Hun Sen Lambasts ‘Mafia’-Like CNRP Over Political Deadlock

A blustery Prime Minister Hun Sen on Tuesday used a speech at a National Fish Day event to lash out against the opposition CNRP, comparing the party to the mafia and suggesting it create its own country “on the moon.”

Just before helping release thousands of baby fish into Kdol Lake in Kompong Chhnang province, the prime minister—as usual not naming the party directly—accused the CNRP of trying to dictate terms in ongoing negotiations to break the political stalemate since last year’s national elections, even after losing the poll.

Mr. Hun Sen and his long-ruling CPP officially won the elections, though the CNRP accuses the CPP of cheating its way to a win. The opposition has been refusing to take its 55 seats in the 123-seat National Assembly ever since, and negotiations to reach a power-sharing and election reform deal have been fruitless.

The latest snag has been the opposition’s demand that all future appointments to the highly politicized National Election Committee, which is controlled by officials aligned with the CPP, be approved by a two-thirds vote of the National Assembly. Mr. Hun Sen said again Tuesday that the demand was out of the question.
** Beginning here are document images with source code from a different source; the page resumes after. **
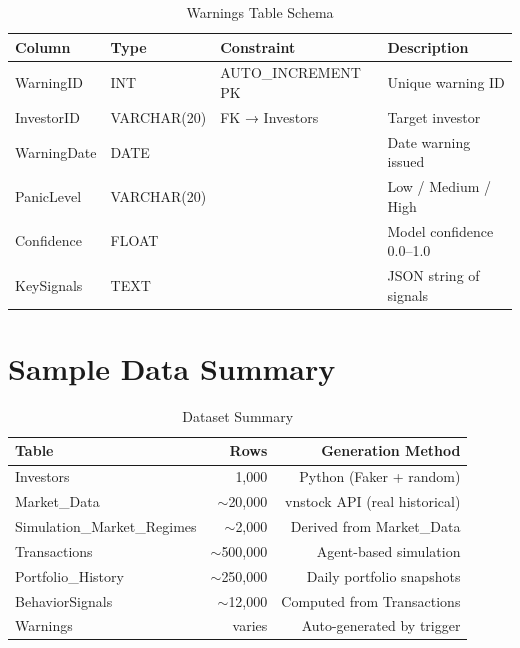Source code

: \begin{table}[H]
    \centering
    \caption{Warnings Table Schema}
    \begin{tabular}{llll}
        \toprule
        \textbf{Column} & \textbf{Type} & \textbf{Constraint} & \textbf{Description} \\
        \midrule
        WarningID & INT & AUTO\_INCREMENT PK & Unique warning ID \\
        InvestorID & VARCHAR(20) & FK → Investors & Target investor \\
        WarningDate & DATE & & Date warning issued \\
        PanicLevel & VARCHAR(20) & & Low / Medium / High \\
        Confidence & FLOAT & & Model confidence 0.0–1.0 \\
        KeySignals & TEXT & & JSON string of signals \\
        \bottomrule
    \end{tabular}
\end{table}

\section{Sample Data Summary}

\begin{table}[H]
    \centering
    \caption{Dataset Summary}
    \begin{tabular}{lrr}
        \toprule
        \textbf{Table} & \textbf{Rows} & \textbf{Generation Method} \\
        \midrule
        Investors & 1,000 & Python (Faker + random) \\
        Market\_Data & $\sim$20,000 & vnstock API (real historical) \\
        Simulation\_Market\_Regimes & $\sim$2,000 & Derived from Market\_Data \\
        Transactions & $\sim$500,000 & Agent-based simulation \\
        Portfolio\_History & $\sim$250,000 & Daily portfolio snapshots \\
        BehaviorSignals & $\sim$12,000 & Computed from Transactions \\
        Warnings & varies & Auto-generated by trigger \\
        \bottomrule
    \end{tabular}
\end{table}
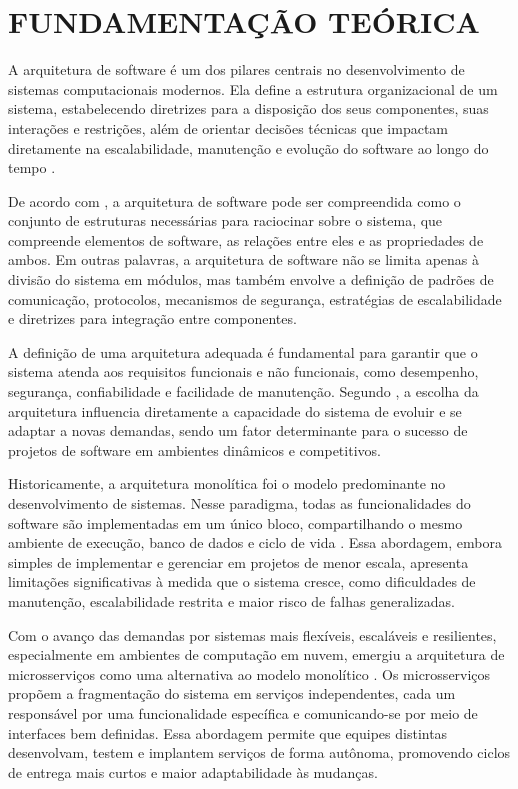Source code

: \chapter{FUNDAMENTAÇÃO TEÓRICA} \label{cap:Fundamentacao}
A arquitetura de software é um dos pilares centrais no desenvolvimento de sistemas computacionais modernos. Ela define a estrutura organizacional de um sistema, estabelecendo diretrizes para a disposição dos seus componentes, suas interações e restrições, além de orientar decisões técnicas que impactam diretamente na escalabilidade, manutenção e evolução do software ao longo do tempo \cite{jamshidi2016systematic}.

De acordo com \cite{jamshidi2016systematic}, a arquitetura de software pode ser compreendida como o conjunto de estruturas necessárias para raciocinar sobre o sistema, que compreende elementos de software, as relações entre eles e as propriedades de ambos. Em outras palavras, a arquitetura de software não se limita apenas à divisão do sistema em módulos, mas também envolve a definição de padrões de comunicação, protocolos, mecanismos de segurança, estratégias de escalabilidade e diretrizes para integração entre componentes. 

A definição de uma arquitetura adequada é fundamental para garantir que o sistema atenda aos requisitos funcionais e não funcionais, como desempenho, segurança, confiabilidade e facilidade de manutenção. Segundo \cite{nizami2020comparison}, a escolha da arquitetura influencia diretamente a capacidade do sistema de evoluir e se adaptar a novas demandas, sendo um fator determinante para o sucesso de projetos de software em ambientes dinâmicos e competitivos.

Historicamente, a arquitetura monolítica foi o modelo predominante no desenvolvimento de sistemas. Nesse paradigma, todas as funcionalidades do software são implementadas em um único bloco, compartilhando o mesmo ambiente de execução, banco de dados e ciclo de vida \cite{nizami2020comparison}. Essa abordagem, embora simples de implementar e gerenciar em projetos de menor escala, apresenta limitações significativas à medida que o sistema cresce, como dificuldades de manutenção, escalabilidade restrita e maior risco de falhas generalizadas. 

Com o avanço das demandas por sistemas mais flexíveis, escaláveis e resilientes, especialmente em ambientes de computação em nuvem, emergiu a arquitetura de microsserviços como uma alternativa ao modelo monolítico \cite{jamshidi2016systematic, shekhar2023microservices}. Os microsserviços propõem a fragmentação do sistema em serviços independentes, cada um responsável por uma funcionalidade específica e comunicando-se por meio de interfaces bem definidas. Essa abordagem permite que equipes distintas desenvolvam, testem e implantem serviços de forma autônoma, promovendo ciclos de entrega mais curtos e maior adaptabilidade às mudanças.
“We still leave the gate open to negotiate, but you are not to talk about two thirds,” he said. “You said if you do not get the two-thirds, you will not join [the Assembly]. I do not mind. Still you have not joined and I have not yet died, and the Cambodian people have not yet died. You do like the leaders of the mafia—you get the votes, you lose, and then you try to force us to follow you.”

Mr. Hun Sen said a two-thirds rule would only lead to more deadlock and “kill democracy in Cambodia.” The opposition insists it is the only way to ensure that the CPP does not continue to control the electoral system.
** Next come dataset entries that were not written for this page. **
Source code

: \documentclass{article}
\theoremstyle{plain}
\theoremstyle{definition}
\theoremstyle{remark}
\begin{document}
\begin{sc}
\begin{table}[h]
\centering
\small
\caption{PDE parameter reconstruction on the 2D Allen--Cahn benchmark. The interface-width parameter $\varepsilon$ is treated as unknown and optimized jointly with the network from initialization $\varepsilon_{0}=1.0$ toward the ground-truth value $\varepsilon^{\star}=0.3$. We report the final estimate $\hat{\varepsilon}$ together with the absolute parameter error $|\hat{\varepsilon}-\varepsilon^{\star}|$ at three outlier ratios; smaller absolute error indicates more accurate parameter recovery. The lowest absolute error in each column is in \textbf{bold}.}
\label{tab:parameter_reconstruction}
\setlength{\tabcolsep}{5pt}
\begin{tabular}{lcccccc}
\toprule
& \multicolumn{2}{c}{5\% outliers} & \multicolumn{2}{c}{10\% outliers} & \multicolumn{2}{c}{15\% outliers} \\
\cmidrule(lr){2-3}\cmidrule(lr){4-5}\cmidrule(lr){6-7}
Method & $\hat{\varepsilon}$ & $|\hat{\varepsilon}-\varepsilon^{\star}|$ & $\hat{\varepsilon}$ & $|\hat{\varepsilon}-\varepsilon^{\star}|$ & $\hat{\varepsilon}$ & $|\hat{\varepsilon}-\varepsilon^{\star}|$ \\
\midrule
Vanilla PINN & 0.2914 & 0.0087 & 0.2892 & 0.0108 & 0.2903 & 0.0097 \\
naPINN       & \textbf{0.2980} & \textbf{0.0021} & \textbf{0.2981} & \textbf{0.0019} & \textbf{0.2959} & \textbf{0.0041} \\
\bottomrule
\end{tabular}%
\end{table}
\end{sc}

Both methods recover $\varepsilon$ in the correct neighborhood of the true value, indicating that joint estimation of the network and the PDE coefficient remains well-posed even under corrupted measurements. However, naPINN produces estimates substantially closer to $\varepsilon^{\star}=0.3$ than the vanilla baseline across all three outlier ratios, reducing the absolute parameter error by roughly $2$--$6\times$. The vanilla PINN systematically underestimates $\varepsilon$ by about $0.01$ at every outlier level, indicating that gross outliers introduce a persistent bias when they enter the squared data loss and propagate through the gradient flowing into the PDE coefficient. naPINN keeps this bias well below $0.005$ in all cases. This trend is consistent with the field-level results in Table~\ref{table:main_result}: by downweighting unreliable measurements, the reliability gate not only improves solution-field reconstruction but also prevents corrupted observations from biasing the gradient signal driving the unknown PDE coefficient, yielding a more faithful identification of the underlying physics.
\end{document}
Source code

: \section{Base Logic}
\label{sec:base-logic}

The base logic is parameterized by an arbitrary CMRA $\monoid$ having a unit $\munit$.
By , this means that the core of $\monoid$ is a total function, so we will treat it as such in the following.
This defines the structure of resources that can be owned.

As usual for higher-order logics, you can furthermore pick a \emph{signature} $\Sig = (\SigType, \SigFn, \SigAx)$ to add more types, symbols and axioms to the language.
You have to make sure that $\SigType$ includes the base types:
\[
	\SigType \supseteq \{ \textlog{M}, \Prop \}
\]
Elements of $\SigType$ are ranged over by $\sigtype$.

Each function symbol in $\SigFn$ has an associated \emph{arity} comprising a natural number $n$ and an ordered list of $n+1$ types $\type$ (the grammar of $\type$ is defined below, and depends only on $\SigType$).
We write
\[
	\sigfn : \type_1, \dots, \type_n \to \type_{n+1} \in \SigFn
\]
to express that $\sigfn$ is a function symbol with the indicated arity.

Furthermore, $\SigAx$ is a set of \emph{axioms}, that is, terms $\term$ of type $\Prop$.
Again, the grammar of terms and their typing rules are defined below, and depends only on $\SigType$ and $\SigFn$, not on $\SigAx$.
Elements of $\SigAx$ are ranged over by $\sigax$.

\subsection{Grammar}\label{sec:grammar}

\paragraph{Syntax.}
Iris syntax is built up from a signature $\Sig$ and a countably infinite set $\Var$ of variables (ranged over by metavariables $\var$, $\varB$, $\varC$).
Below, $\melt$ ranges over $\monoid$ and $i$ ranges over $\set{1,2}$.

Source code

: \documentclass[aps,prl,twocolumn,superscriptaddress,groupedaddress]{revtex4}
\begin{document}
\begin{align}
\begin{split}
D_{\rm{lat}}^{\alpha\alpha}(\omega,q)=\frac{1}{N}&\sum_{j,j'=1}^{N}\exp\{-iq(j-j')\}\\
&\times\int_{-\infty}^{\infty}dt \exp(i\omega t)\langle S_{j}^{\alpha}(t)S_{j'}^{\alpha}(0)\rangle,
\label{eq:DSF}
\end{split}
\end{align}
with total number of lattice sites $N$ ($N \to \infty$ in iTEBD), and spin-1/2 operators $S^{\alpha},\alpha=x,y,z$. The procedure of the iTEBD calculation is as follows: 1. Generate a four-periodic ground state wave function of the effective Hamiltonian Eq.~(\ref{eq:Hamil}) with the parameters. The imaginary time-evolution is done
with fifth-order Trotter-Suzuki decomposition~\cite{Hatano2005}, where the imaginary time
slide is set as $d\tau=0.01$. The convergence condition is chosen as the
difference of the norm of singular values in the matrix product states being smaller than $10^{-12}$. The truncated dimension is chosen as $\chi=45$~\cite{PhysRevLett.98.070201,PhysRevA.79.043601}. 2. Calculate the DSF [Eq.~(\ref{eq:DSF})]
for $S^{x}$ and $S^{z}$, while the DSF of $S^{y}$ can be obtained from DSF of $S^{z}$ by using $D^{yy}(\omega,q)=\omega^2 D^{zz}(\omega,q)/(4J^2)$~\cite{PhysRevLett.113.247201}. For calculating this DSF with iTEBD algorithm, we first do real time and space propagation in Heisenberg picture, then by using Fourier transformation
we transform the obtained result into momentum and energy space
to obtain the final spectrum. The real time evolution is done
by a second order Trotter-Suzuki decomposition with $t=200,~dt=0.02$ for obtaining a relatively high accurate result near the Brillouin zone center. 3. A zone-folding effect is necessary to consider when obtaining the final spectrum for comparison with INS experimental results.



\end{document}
In recent weeks, Mr. Hun Sen has conceded to the opposition’s request for a television station to counter the CPP bias of most current broadcasters. The CNRP quickly dismissed this as a minor concession, and said it would have to be part of a package of far more extensive reforms.

“Now they say they don’t want it,” Mr. Hun Sen retorted Tuesday, “so you can go to create a state on the moon.”
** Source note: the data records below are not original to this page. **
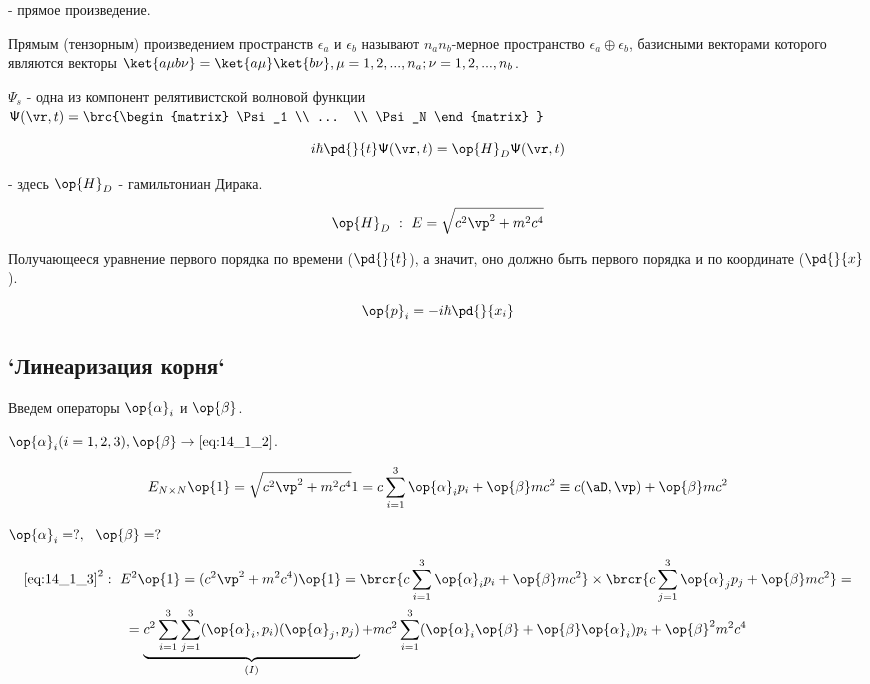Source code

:  - прямое произведение.
 
\begin{defn}
Прямым (тензорным) произведением пространств $\epsilon_a$ и $\epsilon_b$ называют $n_a n_b$-мерное пространство $\epsilon_a \oplus \epsilon_b$, базисными векторами которого являются векторы $\ket{a \mu b \nu} = \ket{a \mu}\ket{b \nu}, \mu = 1, 2, ..., n_a; \nu = 1, 2, ..., n_b$.
\end{defn}

$\Psi_s$ - одна из компонент релятивистской волновой функции $\mathsf{\Psi}(\vr, t) = 
\brc{\begin{matrix}
\Psi_1 \\
... \\
\Psi_N
\end{matrix} }
$

\begin{equation}
\label{eq:14_1_1}
i\hbar \pd{}{t} \mathsf{\Psi}(\vr, t) = \op{H}_D \mathsf{\Psi}(\vr, t)
\end{equation}

 - здесь $ \op{H}_D$ - гамильтониан Дирака.

 \begin{equation}
\label{eq:14_1_2}
\op{H}_D~:~E = \sqrt{c^2 \vp^2 + m^2 c^4}
\end{equation}
 
 Получающееся уравнение первого порядка по времени ($\pd{}{t}$), а значит, оно должно быть первого порядка и по координате ($\pd{}{x}$).
 
$$
\op{p}_i = - i\hbar \pd{}{x_i}
$$

\subsection{`Линеаризация корня`}

Введем операторы $\op{\alpha}_i$ и $\op{\beta}$.

$\op{\alpha}_i (i = 1, 2, 3), \op{\beta} \to \eqref{eq:14_1_2}$.

\begin{equation}
\label{eq:14_1_3}
E_{N \times N} \op{1} = \sqrt{c^2 \vp^2 + m^2 c^4} 1 = c \sum_{i=1}^3 \op{\alpha}_i p_i + \op{\beta} mc^2 \equiv c(\aD, \vp) + \op{\beta} mc^2
\end{equation}

$\op{\alpha}_i = ?,~~\op{\beta} = ?$

\begin{gather}
\eqref{eq:14_1_3}^2:~E^2 \op{1} = (c^2 \vp^2 + m^2 c^4)\op{1} = \brcr{c \sum_{i=1}^3 \op{\alpha}_i p_i + \op{\beta} mc^2} \times \brcr{c \sum_{j=1}^3 \op{\alpha}_j p_j + \op{\beta} mc^2} = \nonumber \\
\label{eq:14_1_4}
= \underbrace{c^2 \sum_{i=1}^3 \sum_{j = 1}^3 (\op{\alpha}_i, p_i)(\op{\alpha}_j, p_j)}_{(I)} + mc^2 \sum_{i=1}^3 (\op{\alpha}_i \op{\beta} + \op{\beta} \op{\alpha}_i) p_i + \op{\beta}^2 m^2 c^4
\end{gather} 

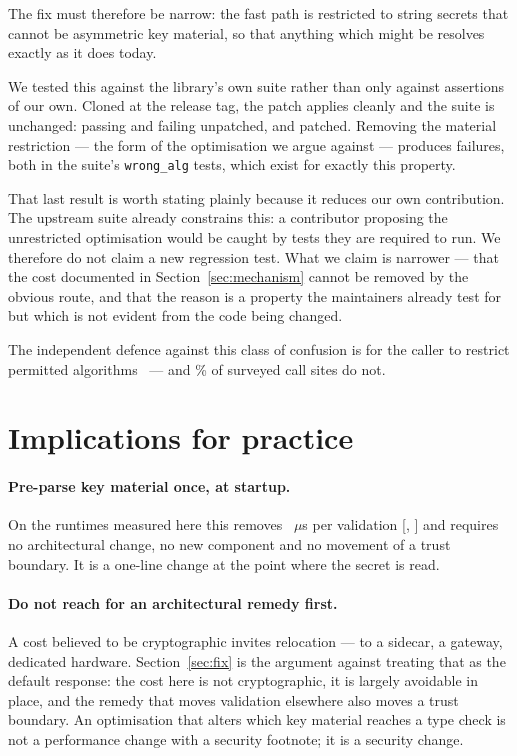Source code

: \documentclass[pdflatex,sn-basic,twocolumn]{sn-jnl}
\begin{document}
The fix must therefore be narrow: the fast path is restricted to string secrets
that cannot be asymmetric key material, so that anything which might be resolves
exactly as it does today.

We tested this against the library's own suite rather than only against
assertions of our own. Cloned at the release tag, the patch applies cleanly and
the suite is unchanged: \SuiteStockPassing{} passing and \SuiteStockFailing{}
failing unpatched, \SuitePatchedPassing{} and \SuitePatchedFailing{} patched.
Removing the material restriction --- the form of the optimisation we argue
against --- produces \SuiteNaiveFailing{} failures, both in the suite's
\texttt{wrong\_alg} tests, which exist for exactly this property.

That last result is worth stating plainly because it reduces our own
contribution. The upstream suite already constrains this: a contributor
proposing the unrestricted optimisation would be caught by tests they are
required to run. We therefore do not claim a new regression test. What we claim
is narrower --- that the cost documented in Section~\ref{sec:mechanism} cannot be
removed by the obvious route, and that the reason is a property the maintainers
already test for but which is not evident from the code being changed.

The independent defence against this class of confusion is for the caller to
restrict permitted algorithms~\cite{rfc8725} --- and \SampleNoAlgorithmsPct\% of
surveyed call sites do not.

\section{Implications for practice}\label{sec:implications}

\paragraph{Pre-parse key material once, at startup.} On the runtimes measured
here this removes \HostStringPenalty~$\mu$s per validation
[\HostStringPenaltyCiLo, \HostStringPenaltyCiHi] and requires no architectural
change, no new component and no movement of a trust boundary. It is a one-line
change at the point where the secret is read.

\paragraph{Do not reach for an architectural remedy first.} A cost believed to be
cryptographic invites relocation --- to a sidecar, a gateway, dedicated hardware.
Section~\ref{sec:fix} is the argument against treating that as the default
response: the cost here is not cryptographic, it is largely avoidable in place,
and the remedy that moves validation elsewhere also moves a trust boundary. An
optimisation that alters which key material reaches a type check is not a
performance change with a security footnote; it is a security change.
\end{document}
The prime minister then issued something of a warning, saying the CPP was now lifting a self-imposed ban on its supporters against demonstrating, to match the CNRP’s own penchant for protests.

“Before I banned, but now I don’t,” he said, without elaborating.

The government banned protests in early January. The ban followed a series of CNRP marches around the city calling on Mr. Hun Sen to step down, and garment-sector demonstrations—some of which turned violent—calling for higher wages. The CNRP had endorsed the call for higher wages.

Citing unspecified reports, the prime minister also denied that the government was running short on funds to pay its civil servants and that foreign aid, whether grants or loans, had ever been used to cover public sector salaries.

“They thought we have used foreign aid to pay salaries,” he said. “In our life, we have never received foreign aid to spend on salaries, and there has been no country that gave us aid to spend on salaries.”

In fact, foreign donors had for a few years provided funds to supplement the salaries of some civil servants working on donor-funded projects, as a way to combat corruption and discourage them from skipping hours for more lucrative second or third jobs in the private sector.

According to those familiar with the effort, however, the supplements were discontinued because of infighting among government officials over how the extra pay was being divvied up.